=== Begin Enclosure ===

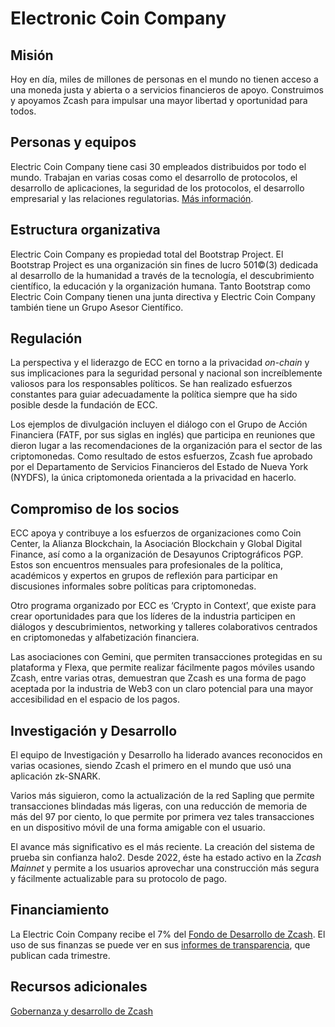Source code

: # Electronic Coin Company

## Misión

Hoy en día, miles de millones de personas en el mundo no tienen acceso a una moneda justa y abierta o a servicios financieros de apoyo. Construimos y apoyamos Zcash para impulsar una mayor libertad y oportunidad para todos.

## Personas y equipos

Electric Coin Company tiene casi 30 empleados distribuidos por todo el mundo. Trabajan en varias cosas como el desarrollo de protocolos, el desarrollo de aplicaciones, la seguridad de los protocolos, el desarrollo empresarial y las relaciones regulatorias. [Más información](https://electriccoin.co/team/).

## Estructura organizativa

Electric Coin Company es propiedad total del Bootstrap Project. El Bootstrap Project es una organización sin fines de lucro 501©(3) dedicada al desarrollo de la humanidad a través de la tecnología, el descubrimiento científico, la educación y la organización humana. Tanto Bootstrap como Electric Coin Company tienen una junta directiva y Electric Coin Company también tiene un Grupo Asesor Científico.

## Regulación

La perspectiva y el liderazgo de ECC en torno a la privacidad *on-chain* y sus implicaciones para la seguridad personal y nacional son increíblemente valiosos para los responsables políticos. Se han realizado esfuerzos constantes para guiar adecuadamente la política siempre que ha sido posible desde la fundación de ECC.

Los ejemplos de divulgación incluyen el diálogo con el Grupo de Acción Financiera (FATF, por sus siglas en inglés) que participa en reuniones que dieron lugar a las recomendaciones de la organización para el sector de las criptomonedas. Como resultado de estos esfuerzos, Zcash fue aprobado por el Departamento de Servicios Financieros del Estado de Nueva York (NYDFS), la única criptomoneda orientada a la privacidad en hacerlo.

## Compromiso de los socios

ECC apoya y contribuye a los esfuerzos de organizaciones como Coin Center, la Alianza Blockchain, la Asociación Blockchain y Global Digital Finance, así como a la organización de Desayunos Criptográficos PGP. Estos son encuentros mensuales para profesionales de la política, académicos y expertos en grupos de reflexión para participar en discusiones informales sobre políticas para criptomonedas.

Otro programa organizado por ECC es ‘Crypto in Context’, que existe para crear oportunidades para que los líderes de la industria participen en diálogos y descubrimientos, networking y talleres colaborativos centrados en criptomonedas y alfabetización financiera.

Las asociaciones con Gemini, que permiten transacciones protegidas en su plataforma y Flexa, que permite realizar fácilmente pagos móviles usando Zcash, entre varias otras, demuestran que Zcash es una forma de pago aceptada por la industria de Web3 con un claro potencial para una mayor accesibilidad en el espacio de los pagos.

## Investigación y Desarrollo

El equipo de Investigación y Desarrollo ha liderado avances reconocidos en varias ocasiones, siendo Zcash el primero en el mundo que usó una aplicación zk-SNARK.

Varios más siguieron, como la actualización de la red Sapling que permite transacciones blindadas más ligeras, con una reducción de memoria de más del 97 por ciento, lo que permite por primera vez tales transacciones en un dispositivo móvil de una forma amigable con el usuario.

El avance más significativo es el más reciente. La creación del sistema de prueba sin confianza halo2. Desde 2022, éste ha estado activo en la *Zcash Mainnet* y permite a los usuarios aprovechar una construcción más segura y fácilmente actualizable para su protocolo de pago.

## Financiamiento

La Electric Coin Company recibe el 7% del [Fondo de Desarrollo de Zcash](https://zips.z.cash/zip-1014). El uso de sus finanzas se puede ver en sus [informes de transparencia](https://electriccoin.co/blog/ecc-transparency-report-for-q3-2021/), que publican cada trimestre.

## Recursos adicionales

[Gobernanza y desarrollo de Zcash](https://z.cash/zcash-development-and-governance/)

=== End Enclosure ===

What you have to do:
Reprint the whole listing verbatim except for the pictures.

Response to the exercise:
Source code

: # Electronic Coin Company

## Misión

Hoy en día, miles de millones de personas en el mundo no tienen acceso a una moneda justa y abierta o a servicios financieros de apoyo. Construimos y apoyamos Zcash para impulsar una mayor libertad y oportunidad para todos.

## Personas y equipos

Electric Coin Company tiene casi 30 empleados distribuidos por todo el mundo. Trabajan en varias cosas como el desarrollo de protocolos, el desarrollo de aplicaciones, la seguridad de los protocolos, el desarrollo empresarial y las relaciones regulatorias. [Más información](https://electriccoin.co/team/).

## Estructura organizativa

Electric Coin Company es propiedad total del Bootstrap Project. El Bootstrap Project es una organización sin fines de lucro 501©(3) dedicada al desarrollo de la humanidad a través de la tecnología, el descubrimiento científico, la educación y la organización humana. Tanto Bootstrap como Electric Coin Company tienen una junta directiva y Electric Coin Company también tiene un Grupo Asesor Científico.

## Regulación

La perspectiva y el liderazgo de ECC en torno a la privacidad *on-chain* y sus implicaciones para la seguridad personal y nacional son increíblemente valiosos para los responsables políticos. Se han realizado esfuerzos constantes para guiar adecuadamente la política siempre que ha sido posible desde la fundación de ECC.

Los ejemplos de divulgación incluyen el diálogo con el Grupo de Acción Financiera (FATF, por sus siglas en inglés) que participa en reuniones que dieron lugar a las recomendaciones de la organización para el sector de las criptomonedas. Como resultado de estos esfuerzos, Zcash fue aprobado por el Departamento de Servicios Financieros del Estado de Nueva York (NYDFS), la única criptomoneda orientada a la privacidad en hacerlo.

## Compromiso de los socios

ECC apoya y contribuye a los esfuerzos de organizaciones como Coin Center, la Alianza Blockchain, la Asociación Blockchain y Global Digital Finance, así como a la organización de Desayunos Criptográficos PGP. Estos son encuentros mensuales para profesionales de la política, académicos y expertos en grupos de reflexión para participar en discusiones informales sobre políticas para criptomonedas.

Otro programa organizado por ECC es ‘Crypto in Context’, que existe para crear oportunidades para que los líderes de la industria participen en diálogos y descubrimientos, networking y talleres colaborativos centrados en criptomonedas y alfabetización financiera.

Las asociaciones con Gemini, que permiten transacciones protegidas en su plataforma y Flexa, que permite realizar fácilmente pagos móviles usando Zcash, entre varias otras, demuestran que Zcash es una forma de pago aceptada por la industria de Web3 con un claro potencial para una mayor accesibilidad en el espacio de los pagos.

## Investigación y Desarrollo

El equipo de Investigación y Desarrollo ha liderado avances reconocidos en varias ocasiones, siendo Zcash el primero en el mundo que usó una aplicación zk-SNARK.

Varios más siguieron, como la actualización de la red Sapling que permite transacciones blindadas más ligeras, con una reducción de memoria de más del 97 por ciento, lo que permite por primera vez tales transacciones en un dispositivo móvil de una forma amigable con el usuario.

El avance más significativo es el más reciente. La creación del sistema de prueba sin confianza halo2. Desde 2022, éste ha estado activo en la *Zcash Mainnet* y permite a los usuarios aprovechar una construcción más segura y fácilmente actualizable para su protocolo de pago.

## Financiamiento

La Electric Coin Company recibe el 7% del [Fondo de Desarrollo de Zcash](https://zips.z.cash/zip-1014). El uso de sus finanzas se puede ver en sus [informes de transparencia](https://electriccoin.co/blog/ecc-transparency-report-for-q3-2021/), que publican cada trimestre.

## Recursos adicionales

[Gobernanza y desarrollo de Zcash](https://z.cash/zcash-development-and-governance/)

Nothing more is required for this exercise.